[Records from a data collection]
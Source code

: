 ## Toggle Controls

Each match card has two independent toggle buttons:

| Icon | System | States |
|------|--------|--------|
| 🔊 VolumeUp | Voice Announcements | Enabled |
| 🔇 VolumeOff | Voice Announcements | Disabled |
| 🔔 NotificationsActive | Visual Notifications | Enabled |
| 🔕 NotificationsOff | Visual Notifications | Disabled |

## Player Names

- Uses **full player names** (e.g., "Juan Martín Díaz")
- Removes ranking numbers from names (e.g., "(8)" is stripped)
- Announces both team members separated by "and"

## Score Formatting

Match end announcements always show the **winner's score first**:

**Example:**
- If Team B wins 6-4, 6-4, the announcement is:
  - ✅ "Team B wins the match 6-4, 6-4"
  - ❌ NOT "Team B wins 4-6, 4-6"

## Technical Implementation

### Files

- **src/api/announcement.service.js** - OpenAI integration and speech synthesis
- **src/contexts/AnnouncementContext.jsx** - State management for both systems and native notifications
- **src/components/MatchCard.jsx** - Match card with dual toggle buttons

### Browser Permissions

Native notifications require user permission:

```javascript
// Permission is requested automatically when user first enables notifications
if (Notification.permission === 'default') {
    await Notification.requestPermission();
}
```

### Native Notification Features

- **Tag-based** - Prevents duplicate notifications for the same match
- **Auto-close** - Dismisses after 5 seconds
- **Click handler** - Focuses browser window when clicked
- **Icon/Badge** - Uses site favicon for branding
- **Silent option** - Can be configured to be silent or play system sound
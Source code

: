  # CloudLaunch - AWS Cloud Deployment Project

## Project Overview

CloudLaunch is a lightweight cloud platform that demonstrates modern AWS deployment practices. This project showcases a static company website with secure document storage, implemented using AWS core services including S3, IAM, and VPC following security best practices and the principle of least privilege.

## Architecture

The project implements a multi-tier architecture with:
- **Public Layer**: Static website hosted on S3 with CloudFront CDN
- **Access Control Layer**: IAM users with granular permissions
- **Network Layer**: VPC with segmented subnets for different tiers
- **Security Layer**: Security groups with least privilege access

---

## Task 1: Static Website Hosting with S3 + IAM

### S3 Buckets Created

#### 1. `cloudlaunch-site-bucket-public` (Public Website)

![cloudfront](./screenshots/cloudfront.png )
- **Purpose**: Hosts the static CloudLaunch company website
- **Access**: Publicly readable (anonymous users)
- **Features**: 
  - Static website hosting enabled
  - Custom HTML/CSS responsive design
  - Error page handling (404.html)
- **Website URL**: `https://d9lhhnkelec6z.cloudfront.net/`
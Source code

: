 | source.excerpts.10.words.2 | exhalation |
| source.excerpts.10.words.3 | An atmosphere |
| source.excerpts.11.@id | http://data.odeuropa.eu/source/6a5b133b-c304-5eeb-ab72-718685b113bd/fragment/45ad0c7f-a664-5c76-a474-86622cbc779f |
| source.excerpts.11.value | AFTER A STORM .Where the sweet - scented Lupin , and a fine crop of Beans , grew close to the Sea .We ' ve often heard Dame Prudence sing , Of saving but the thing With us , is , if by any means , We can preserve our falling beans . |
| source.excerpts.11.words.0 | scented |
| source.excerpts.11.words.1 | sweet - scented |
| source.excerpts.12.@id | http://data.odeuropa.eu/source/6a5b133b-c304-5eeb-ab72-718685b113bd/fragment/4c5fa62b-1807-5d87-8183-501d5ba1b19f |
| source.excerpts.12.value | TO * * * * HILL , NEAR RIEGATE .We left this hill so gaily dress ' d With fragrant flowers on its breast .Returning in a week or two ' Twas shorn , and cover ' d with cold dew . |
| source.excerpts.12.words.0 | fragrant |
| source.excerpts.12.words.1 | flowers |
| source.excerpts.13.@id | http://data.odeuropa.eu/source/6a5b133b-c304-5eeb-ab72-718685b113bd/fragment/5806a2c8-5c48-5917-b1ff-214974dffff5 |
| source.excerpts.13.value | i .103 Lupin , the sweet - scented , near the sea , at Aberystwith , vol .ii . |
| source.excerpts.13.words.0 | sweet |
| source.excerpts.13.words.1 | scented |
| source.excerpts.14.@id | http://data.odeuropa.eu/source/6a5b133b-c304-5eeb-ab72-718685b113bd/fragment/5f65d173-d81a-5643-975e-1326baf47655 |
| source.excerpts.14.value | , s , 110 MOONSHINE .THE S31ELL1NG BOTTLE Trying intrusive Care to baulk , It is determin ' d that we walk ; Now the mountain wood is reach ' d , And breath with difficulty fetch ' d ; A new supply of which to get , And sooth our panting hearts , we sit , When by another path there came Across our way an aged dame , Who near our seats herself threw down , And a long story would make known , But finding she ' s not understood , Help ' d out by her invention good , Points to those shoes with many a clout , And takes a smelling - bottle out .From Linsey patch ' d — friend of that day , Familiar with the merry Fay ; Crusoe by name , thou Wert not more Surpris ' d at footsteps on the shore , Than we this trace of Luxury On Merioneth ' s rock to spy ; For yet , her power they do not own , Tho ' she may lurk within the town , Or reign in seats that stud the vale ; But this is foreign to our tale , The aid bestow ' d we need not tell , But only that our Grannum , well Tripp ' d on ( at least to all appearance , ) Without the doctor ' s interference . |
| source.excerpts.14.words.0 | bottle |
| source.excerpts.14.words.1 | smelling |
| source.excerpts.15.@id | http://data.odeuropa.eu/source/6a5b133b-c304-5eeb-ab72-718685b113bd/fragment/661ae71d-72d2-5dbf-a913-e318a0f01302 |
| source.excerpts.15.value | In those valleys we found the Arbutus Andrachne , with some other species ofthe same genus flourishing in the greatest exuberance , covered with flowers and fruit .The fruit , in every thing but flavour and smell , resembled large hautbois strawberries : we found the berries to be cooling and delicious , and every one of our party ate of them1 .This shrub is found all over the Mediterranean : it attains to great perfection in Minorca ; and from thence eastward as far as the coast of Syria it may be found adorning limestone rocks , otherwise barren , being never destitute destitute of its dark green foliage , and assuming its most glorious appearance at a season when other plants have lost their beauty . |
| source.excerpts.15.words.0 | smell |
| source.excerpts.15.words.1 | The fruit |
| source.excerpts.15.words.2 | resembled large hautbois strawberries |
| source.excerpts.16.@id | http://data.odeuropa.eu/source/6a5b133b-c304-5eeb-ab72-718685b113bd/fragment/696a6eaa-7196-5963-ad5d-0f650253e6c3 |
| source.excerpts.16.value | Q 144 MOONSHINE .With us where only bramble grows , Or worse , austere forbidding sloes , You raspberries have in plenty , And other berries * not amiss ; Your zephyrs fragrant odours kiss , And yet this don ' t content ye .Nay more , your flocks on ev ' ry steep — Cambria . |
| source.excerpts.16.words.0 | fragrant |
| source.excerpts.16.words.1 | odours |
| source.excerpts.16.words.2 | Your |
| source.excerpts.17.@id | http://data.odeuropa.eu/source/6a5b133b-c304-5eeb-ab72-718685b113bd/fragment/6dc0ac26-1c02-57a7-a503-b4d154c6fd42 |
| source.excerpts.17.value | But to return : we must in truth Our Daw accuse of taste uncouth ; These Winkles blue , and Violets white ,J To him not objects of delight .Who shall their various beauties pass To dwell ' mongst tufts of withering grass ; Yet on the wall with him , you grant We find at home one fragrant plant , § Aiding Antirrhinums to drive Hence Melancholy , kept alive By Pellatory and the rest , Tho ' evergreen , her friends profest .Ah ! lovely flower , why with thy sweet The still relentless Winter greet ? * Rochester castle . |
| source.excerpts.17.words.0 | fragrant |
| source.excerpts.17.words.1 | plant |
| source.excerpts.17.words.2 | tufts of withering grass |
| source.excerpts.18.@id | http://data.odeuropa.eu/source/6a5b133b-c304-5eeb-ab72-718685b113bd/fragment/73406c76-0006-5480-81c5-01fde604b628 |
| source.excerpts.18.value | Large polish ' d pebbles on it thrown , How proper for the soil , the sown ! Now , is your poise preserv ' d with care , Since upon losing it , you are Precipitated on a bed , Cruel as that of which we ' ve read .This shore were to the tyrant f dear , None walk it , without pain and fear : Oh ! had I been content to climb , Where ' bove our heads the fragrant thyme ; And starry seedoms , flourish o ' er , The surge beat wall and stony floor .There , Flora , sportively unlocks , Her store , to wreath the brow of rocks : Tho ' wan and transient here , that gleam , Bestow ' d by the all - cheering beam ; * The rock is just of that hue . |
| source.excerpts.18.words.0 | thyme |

> Instructions for the task
Copy out each line of the entries that holds "Voice".

> Solved exercise
| 🔊 VolumeUp | Voice Announcements | Enabled |
| 🔇 VolumeOff | Voice Announcements | Disabled |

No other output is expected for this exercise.